• _Entries provided_
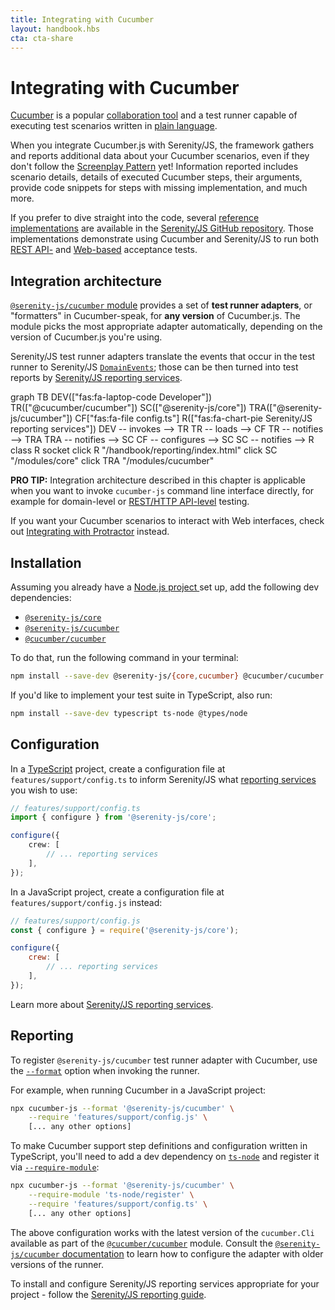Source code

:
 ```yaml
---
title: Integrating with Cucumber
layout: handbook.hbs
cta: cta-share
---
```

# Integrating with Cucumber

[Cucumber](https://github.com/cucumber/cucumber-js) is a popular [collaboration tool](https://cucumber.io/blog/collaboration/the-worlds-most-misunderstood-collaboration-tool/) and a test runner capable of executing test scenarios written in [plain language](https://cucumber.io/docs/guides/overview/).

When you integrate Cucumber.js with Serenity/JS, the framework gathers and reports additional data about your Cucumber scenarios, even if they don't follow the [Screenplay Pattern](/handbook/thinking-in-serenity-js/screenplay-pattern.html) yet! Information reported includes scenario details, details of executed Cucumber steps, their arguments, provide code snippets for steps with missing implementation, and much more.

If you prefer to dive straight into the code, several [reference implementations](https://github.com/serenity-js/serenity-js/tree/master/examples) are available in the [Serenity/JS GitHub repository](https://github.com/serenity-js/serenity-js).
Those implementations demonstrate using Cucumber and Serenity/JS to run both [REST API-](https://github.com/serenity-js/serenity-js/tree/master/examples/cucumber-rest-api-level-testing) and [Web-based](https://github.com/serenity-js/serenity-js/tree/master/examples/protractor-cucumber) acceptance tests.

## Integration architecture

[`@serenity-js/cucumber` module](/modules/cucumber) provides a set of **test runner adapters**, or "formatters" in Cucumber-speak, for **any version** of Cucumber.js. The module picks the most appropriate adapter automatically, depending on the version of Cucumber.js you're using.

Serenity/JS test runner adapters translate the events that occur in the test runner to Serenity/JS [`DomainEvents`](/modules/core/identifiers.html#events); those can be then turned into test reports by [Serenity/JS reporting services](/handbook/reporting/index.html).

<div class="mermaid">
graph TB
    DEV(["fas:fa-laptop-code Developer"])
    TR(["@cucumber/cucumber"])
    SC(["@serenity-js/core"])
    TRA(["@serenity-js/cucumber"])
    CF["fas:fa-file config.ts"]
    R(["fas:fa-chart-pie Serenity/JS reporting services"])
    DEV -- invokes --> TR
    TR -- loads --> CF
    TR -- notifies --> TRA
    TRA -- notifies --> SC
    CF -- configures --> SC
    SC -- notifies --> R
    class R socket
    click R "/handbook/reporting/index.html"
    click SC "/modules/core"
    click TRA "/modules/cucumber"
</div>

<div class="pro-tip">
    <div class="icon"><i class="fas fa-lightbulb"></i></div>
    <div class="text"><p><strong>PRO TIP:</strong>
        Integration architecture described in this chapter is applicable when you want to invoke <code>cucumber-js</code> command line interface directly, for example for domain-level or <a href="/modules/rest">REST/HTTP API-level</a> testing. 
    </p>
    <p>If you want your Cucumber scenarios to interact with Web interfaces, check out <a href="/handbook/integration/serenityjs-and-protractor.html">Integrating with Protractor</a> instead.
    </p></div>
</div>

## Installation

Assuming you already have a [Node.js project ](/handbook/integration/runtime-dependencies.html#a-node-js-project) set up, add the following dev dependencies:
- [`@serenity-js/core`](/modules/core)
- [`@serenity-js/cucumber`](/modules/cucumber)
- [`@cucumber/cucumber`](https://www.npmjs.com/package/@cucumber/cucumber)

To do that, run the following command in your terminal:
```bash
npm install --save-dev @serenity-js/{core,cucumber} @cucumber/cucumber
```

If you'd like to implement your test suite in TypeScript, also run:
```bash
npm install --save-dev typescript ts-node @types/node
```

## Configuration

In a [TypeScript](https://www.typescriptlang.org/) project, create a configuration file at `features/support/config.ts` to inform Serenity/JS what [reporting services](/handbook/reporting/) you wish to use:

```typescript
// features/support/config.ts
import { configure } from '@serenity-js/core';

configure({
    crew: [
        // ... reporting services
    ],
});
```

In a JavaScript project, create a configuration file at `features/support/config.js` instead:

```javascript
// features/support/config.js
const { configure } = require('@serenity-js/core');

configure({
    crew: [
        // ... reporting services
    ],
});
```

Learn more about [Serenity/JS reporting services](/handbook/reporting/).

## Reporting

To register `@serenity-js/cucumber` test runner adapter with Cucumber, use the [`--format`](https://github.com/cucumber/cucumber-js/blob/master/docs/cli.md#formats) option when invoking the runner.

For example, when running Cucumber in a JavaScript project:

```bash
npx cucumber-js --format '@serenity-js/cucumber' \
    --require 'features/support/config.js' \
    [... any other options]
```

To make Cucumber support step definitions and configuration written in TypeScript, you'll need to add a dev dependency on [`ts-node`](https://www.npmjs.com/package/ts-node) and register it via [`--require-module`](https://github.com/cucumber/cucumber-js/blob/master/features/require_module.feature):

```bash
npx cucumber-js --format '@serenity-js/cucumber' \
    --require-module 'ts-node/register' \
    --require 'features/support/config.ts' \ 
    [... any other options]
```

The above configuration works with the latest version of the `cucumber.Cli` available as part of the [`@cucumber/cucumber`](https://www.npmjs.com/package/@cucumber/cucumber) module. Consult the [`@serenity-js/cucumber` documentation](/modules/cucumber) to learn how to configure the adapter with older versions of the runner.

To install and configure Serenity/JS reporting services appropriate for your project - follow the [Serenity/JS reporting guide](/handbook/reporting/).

...

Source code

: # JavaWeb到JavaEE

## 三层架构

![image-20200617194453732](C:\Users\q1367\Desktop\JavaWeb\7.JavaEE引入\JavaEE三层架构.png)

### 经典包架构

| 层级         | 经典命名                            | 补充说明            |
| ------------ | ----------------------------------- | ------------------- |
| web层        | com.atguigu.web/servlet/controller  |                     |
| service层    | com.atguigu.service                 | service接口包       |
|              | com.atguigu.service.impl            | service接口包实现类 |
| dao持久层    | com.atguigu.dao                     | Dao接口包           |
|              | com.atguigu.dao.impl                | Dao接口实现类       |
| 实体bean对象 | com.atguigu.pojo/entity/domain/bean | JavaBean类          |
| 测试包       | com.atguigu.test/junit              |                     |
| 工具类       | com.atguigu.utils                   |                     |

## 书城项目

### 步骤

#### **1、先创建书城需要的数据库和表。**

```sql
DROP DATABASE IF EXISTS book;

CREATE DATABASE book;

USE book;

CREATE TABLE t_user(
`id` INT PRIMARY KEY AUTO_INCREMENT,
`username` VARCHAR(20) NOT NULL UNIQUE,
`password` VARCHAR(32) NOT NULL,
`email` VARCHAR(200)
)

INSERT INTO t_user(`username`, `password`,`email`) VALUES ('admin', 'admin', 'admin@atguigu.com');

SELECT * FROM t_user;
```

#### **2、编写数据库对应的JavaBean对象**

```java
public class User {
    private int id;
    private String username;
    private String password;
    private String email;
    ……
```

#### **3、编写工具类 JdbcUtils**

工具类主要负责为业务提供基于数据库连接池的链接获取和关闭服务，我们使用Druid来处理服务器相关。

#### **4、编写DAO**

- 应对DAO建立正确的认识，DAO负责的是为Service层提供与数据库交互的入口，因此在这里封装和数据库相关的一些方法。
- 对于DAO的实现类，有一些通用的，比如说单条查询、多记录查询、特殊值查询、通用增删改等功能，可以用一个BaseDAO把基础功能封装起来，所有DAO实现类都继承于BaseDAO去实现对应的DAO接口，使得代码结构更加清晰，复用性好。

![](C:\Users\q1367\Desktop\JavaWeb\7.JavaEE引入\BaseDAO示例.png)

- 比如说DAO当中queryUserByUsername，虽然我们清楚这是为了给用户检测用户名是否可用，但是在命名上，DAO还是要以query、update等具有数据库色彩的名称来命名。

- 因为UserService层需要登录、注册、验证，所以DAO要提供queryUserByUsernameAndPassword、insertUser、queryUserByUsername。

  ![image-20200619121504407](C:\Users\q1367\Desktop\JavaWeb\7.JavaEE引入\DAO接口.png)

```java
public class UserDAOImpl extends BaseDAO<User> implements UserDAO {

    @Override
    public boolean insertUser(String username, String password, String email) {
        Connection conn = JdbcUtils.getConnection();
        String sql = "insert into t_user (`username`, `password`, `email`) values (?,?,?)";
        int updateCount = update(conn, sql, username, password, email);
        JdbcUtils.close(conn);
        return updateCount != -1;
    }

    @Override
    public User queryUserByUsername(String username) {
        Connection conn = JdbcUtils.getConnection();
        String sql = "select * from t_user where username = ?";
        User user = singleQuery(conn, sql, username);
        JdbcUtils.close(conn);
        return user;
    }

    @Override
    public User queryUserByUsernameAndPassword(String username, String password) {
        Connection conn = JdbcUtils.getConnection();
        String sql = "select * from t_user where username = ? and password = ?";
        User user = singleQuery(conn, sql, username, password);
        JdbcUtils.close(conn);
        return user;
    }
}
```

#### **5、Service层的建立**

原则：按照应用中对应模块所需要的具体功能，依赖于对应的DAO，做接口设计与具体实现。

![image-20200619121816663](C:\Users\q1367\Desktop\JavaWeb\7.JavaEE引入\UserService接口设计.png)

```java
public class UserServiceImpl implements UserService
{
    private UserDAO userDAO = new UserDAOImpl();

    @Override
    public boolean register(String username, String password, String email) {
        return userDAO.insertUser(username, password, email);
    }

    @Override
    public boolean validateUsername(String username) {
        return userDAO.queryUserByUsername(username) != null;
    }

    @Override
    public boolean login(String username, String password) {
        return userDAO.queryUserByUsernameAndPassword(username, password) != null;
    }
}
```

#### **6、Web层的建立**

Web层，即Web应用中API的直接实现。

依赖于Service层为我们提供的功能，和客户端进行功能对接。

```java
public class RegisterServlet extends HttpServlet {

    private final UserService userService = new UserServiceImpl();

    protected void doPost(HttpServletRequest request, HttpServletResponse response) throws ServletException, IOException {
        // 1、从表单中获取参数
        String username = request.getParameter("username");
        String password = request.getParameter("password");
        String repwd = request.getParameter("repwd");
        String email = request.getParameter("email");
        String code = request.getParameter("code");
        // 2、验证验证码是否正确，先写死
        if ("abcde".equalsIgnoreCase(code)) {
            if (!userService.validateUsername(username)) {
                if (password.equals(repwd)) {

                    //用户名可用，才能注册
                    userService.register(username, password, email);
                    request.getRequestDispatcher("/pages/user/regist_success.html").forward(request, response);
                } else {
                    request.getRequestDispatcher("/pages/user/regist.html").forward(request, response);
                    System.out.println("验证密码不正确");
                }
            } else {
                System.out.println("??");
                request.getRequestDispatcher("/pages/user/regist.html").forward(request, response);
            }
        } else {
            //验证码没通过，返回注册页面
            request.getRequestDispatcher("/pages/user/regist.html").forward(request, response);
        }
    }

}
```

• _Task prompt_
Look for the string "support" in the data above and return every line that has it.

• _Response_
In a [TypeScript](https://www.typescriptlang.org/) project, create a configuration file at `features/support/config.ts` to inform Serenity/JS what [reporting services](/handbook/reporting/) you wish to use:
// features/support/config.ts
In a JavaScript project, create a configuration file at `features/support/config.js` instead:
// features/support/config.js
    --require 'features/support/config.js' \
To make Cucumber support step definitions and configuration written in TypeScript, you'll need to add a dev dependency on [`ts-node`](https://www.npmjs.com/package/ts-node) and register it via [`--require-module`](https://github.com/cucumber/cucumber-js/blob/master/features/require_module.feature):
    --require 'features/support/config.ts' \ 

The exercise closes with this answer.